- **PROBLEM TO SOLVE**: Quote from the first line below through the line that contains "Для доступа к", both included, and leave the pictures out.

- **RECORDS SHOWN**:
◆ ◆ ◆ ◆ ◆

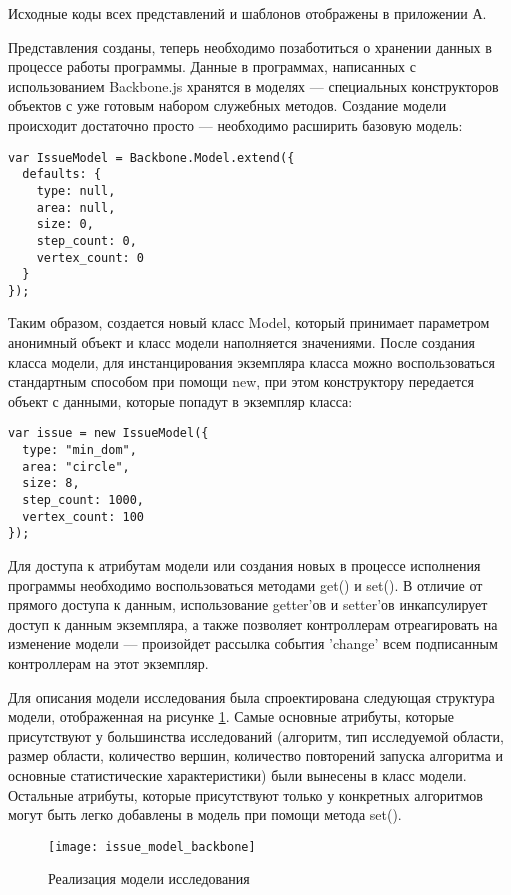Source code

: Исходные коды всех представлений и шаблонов отображены в приложении А.

Представления созданы, теперь необходимо позаботиться о хранении данных в процессе работы программы. Данные в программах, написанных с использованием Backbone.js хранятся в моделях --- специальных конструкторов объектов с уже готовым набором служебных методов. Создание модели происходит достаточно просто --- необходимо расширить базовую модель:
\begin{lstlisting}
var IssueModel = Backbone.Model.extend({
  defaults: {
    type: null,
    area: null,
    size: 0,
    step_count: 0,
    vertex_count: 0
  }
});
\end{lstlisting}
Таким образом, создается новый класс Model, который принимает параметром анонимный объект и класс модели наполняется значениями. После создания класса модели, для инстанцирования экземпляра класса можно воспользоваться стандартным способом при помощи new, при этом конструктору передается объект с данными, которые попадут в экземпляр класса:
\begin{lstlisting}
var issue = new IssueModel({
  type: "min_dom",
  area: "circle",
  size: 8,
  step_count: 1000,
  vertex_count: 100
});
\end{lstlisting}
Для доступа к атрибутам модели или создания новых в процессе исполнения программы необходимо воспользоваться методами get() и set(). В отличие от прямого доступа к данным, использование getter'ов и setter'ов инкапсулирует доступ к данным экземпляра, а также позволяет контроллерам отреагировать на изменение модели --- произойдет рассылка события 'change' всем подписанным контроллерам на этот экземпляр.

Для описания модели исследования была спроектирована следующая структура модели, отображенная на рисунке \ref{issue_model_backbone}. Самые основные атрибуты, которые присутствуют у большинства исследований (алгоритм, тип исследуемой области, размер области, количество вершин, количество повторений запуска алгоритма и основные статистические характеристики) были вынесены в класс модели. Остальные атрибуты, которые присутствуют только у конкретных алгоритмов могут быть легко добавлены в модель при помощи метода set().

\begin{figure}[ht]
\center\texttt{[image: issue\_model\_backbone]}
\caption{Реализация модели исследования}\label{issue_model_backbone}
\end{figure}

◆ ◆ ◆ ◆ ◆

- **RESPONSE TO THIS TASK**:
Source code

: Исходные коды всех представлений и шаблонов отображены в приложении А.

Представления созданы, теперь необходимо позаботиться о хранении данных в процессе работы программы. Данные в программах, написанных с использованием Backbone.js хранятся в моделях --- специальных конструкторов объектов с уже готовым набором служебных методов. Создание модели происходит достаточно просто --- необходимо расширить базовую модель:
\begin{lstlisting}
var IssueModel = Backbone.Model.extend({
  defaults: {
    type: null,
    area: null,
    size: 0,
    step_count: 0,
    vertex_count: 0
  }
});
\end{lstlisting}
Таким образом, создается новый класс Model, который принимает параметром анонимный объект и класс модели наполняется значениями. После создания класса модели, для инстанцирования экземпляра класса можно воспользоваться стандартным способом при помощи new, при этом конструктору передается объект с данными, которые попадут в экземпляр класса:
\begin{lstlisting}
var issue = new IssueModel({
  type: "min_dom",
  area: "circle",
  size: 8,
  step_count: 1000,
  vertex_count: 100
});
\end{lstlisting}
Для доступа к атрибутам модели или создания новых в процессе исполнения программы необходимо воспользоваться методами get() и set(). В отличие от прямого доступа к данным, использование getter'ов и setter'ов инкапсулирует доступ к данным экземпляра, а также позволяет контроллерам отреагировать на изменение модели --- произойдет рассылка события 'change' всем подписанным контроллерам на этот экземпляр.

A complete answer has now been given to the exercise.